:: SOURCE INFORMATION ::
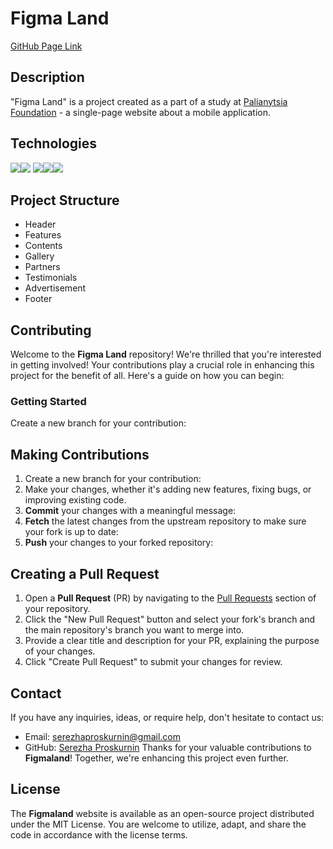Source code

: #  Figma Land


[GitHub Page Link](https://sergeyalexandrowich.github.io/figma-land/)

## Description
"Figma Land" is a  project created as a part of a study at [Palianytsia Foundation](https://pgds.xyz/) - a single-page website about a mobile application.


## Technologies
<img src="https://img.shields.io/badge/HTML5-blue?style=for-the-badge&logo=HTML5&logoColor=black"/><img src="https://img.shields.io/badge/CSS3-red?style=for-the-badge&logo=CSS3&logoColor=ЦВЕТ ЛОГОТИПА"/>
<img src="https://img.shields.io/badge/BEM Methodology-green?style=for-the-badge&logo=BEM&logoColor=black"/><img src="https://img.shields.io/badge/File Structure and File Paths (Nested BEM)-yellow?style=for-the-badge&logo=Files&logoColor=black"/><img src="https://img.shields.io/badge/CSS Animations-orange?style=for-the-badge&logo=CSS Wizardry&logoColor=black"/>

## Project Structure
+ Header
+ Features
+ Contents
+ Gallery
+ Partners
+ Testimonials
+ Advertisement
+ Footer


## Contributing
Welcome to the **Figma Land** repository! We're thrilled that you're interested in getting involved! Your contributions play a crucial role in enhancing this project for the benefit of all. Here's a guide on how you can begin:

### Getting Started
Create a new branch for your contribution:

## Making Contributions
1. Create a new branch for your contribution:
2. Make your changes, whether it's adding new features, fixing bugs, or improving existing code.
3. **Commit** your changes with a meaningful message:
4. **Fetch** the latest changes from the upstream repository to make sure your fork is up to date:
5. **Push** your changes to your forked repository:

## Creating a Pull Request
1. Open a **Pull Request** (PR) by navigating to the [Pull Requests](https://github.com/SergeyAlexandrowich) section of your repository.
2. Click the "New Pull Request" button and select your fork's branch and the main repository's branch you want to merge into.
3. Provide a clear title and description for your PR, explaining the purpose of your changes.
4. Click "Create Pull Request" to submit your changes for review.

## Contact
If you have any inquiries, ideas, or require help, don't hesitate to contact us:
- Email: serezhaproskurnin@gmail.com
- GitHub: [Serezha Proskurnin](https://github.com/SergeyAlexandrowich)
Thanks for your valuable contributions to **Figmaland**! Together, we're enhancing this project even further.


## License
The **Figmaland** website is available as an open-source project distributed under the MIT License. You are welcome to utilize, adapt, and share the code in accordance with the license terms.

...

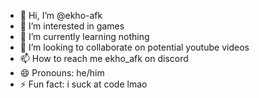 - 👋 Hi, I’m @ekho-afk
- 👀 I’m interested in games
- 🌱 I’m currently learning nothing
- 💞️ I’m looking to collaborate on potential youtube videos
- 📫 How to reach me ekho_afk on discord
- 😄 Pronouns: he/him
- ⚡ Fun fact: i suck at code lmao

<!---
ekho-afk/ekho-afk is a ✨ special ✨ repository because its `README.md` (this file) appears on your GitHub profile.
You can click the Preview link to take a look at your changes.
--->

:: EXERCISE REQUIREMENTS ::
Using the entries above, return exactly the lines from the line with "## Contributing" to the line with "### Getting Started", counting both of those lines.

:: FINISHED TASK ::
## Contributing
Welcome to the **Figma Land** repository! We're thrilled that you're interested in getting involved! Your contributions play a crucial role in enhancing this project for the benefit of all. Here's a guide on how you can begin:

### Getting Started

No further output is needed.